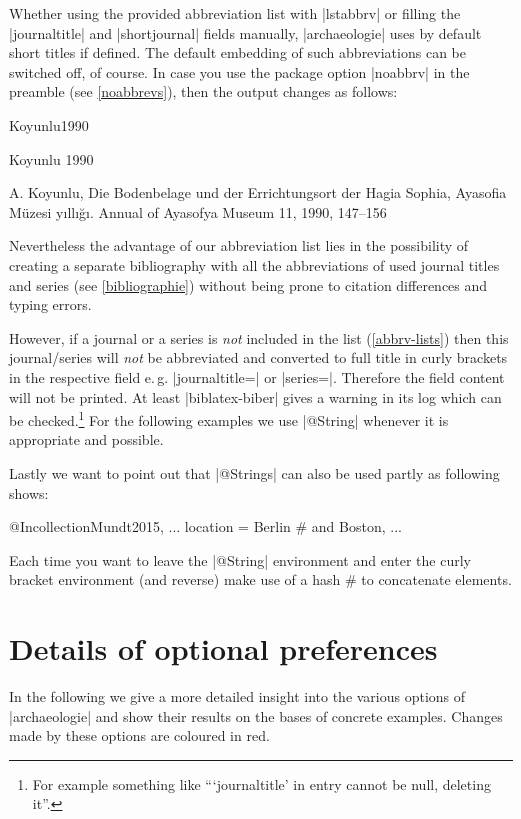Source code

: \documentclass[a4paper,
10pt,
greek,
french,
spanish,
italian,
ngerman,
english
]{ltxdoc}
\begin{document}
Whether using the provided abbreviation list with |lstabbrv| or filling the |journaltitle| and |shortjournal| fields manually, 
|archaeologie| uses by default short titles if defined.
The default embedding of such abbreviations can be switched off, of course.
In case you use the package option |noabbrv| in the preamble (see \cref{noabbrevs}), then the output changes as follows:
\begin{bibbox}{Koyunlu1990}\footnotesize
\parbox[t]{2cm}{Koyunlu 1990} \parbox[t]{9cm}{A. Koyunlu, 
Die Bodenbelage und der Errichtungsort der Hagia Sophia, {\color{red}Ayasofia Müzesi yıllığı. Annual of Ayasofya Museum} 11, 1990, 147–156}
\end{bibbox}
Nevertheless the advantage of our abbreviation list lies in the possibility of creating a separate bibliography 
with all the abbreviations of used journal titles and series (see \cref{bibliographie}) without being prone to citation differences and typing errors.

However, if a journal or a series is \emph{not} included in the list (\cref{abbrv-lists}) 
then this journal/series will \emph{not} be abbreviated and converted to full title in curly brackets in the respective field e.\,g. |journaltitle=| or |series=|. 
Therefore the field content will not be printed. 
At least |biblatex-biber| gives a warning in its log which can be checked.\footnote{For example something like \enquote{\enquote{journaltitle} in entry  cannot be null, deleting it}.}
For the following examples we use |@String| whenever it is appropriate and possible.

Lastly we want to point out that |@Strings| can also be used partly as following shows:

\begin{code}
@Incollection{Mundt2015,
  ...
  location     = Berlin #{ and Boston}, %
  ...
}
\end{code}

Each time you want to leave the |@String| environment and enter the curly bracket environment (and reverse) make use of a hash \# to concatenate elements.  

\section{Details of optional preferences}\label{options-description}
In the following  we give a more detailed insight into the various options of |archaeologie| 
and show their results on the bases of concrete examples.
Changes made by these options are {\color{red}coloured in red}.
\end{document}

▶ _WHAT YOU ARE ASKED TO DO_
Leave the pictures aside and give every entry above again word for word.

▶ _TASK SOLUTION_
Source code

: \documentclass[a4paper,
10pt,
greek,
french,
spanish,
italian,
ngerman,
english
]{ltxdoc}
\begin{document}
Whether using the provided abbreviation list with |lstabbrv| or filling the |journaltitle| and |shortjournal| fields manually, 
|archaeologie| uses by default short titles if defined.
The default embedding of such abbreviations can be switched off, of course.
In case you use the package option |noabbrv| in the preamble (see \cref{noabbrevs}), then the output changes as follows:
\begin{bibbox}{Koyunlu1990}\footnotesize
\parbox[t]{2cm}{Koyunlu 1990} \parbox[t]{9cm}{A. Koyunlu, 
Die Bodenbelage und der Errichtungsort der Hagia Sophia, {\color{red}Ayasofia Müzesi yıllığı. Annual of Ayasofya Museum} 11, 1990, 147–156}
\end{bibbox}
Nevertheless the advantage of our abbreviation list lies in the possibility of creating a separate bibliography 
with all the abbreviations of used journal titles and series (see \cref{bibliographie}) without being prone to citation differences and typing errors.

However, if a journal or a series is \emph{not} included in the list (\cref{abbrv-lists}) 
then this journal/series will \emph{not} be abbreviated and converted to full title in curly brackets in the respective field e.\,g. |journaltitle=| or |series=|. 
Therefore the field content will not be printed. 
At least |biblatex-biber| gives a warning in its log which can be checked.\footnote{For example something like \enquote{\enquote{journaltitle} in entry  cannot be null, deleting it}.}
For the following examples we use |@String| whenever it is appropriate and possible.

Lastly we want to point out that |@Strings| can also be used partly as following shows:

\begin{code}
@Incollection{Mundt2015,
  ...
  location     = Berlin #{ and Boston}, %
  ...
}
\end{code}

Each time you want to leave the |@String| environment and enter the curly bracket environment (and reverse) make use of a hash \# to concatenate elements.  

\section{Details of optional preferences}\label{options-description}
In the following  we give a more detailed insight into the various options of |archaeologie| 
and show their results on the bases of concrete examples.
Changes made by these options are {\color{red}coloured in red}.
\end{document}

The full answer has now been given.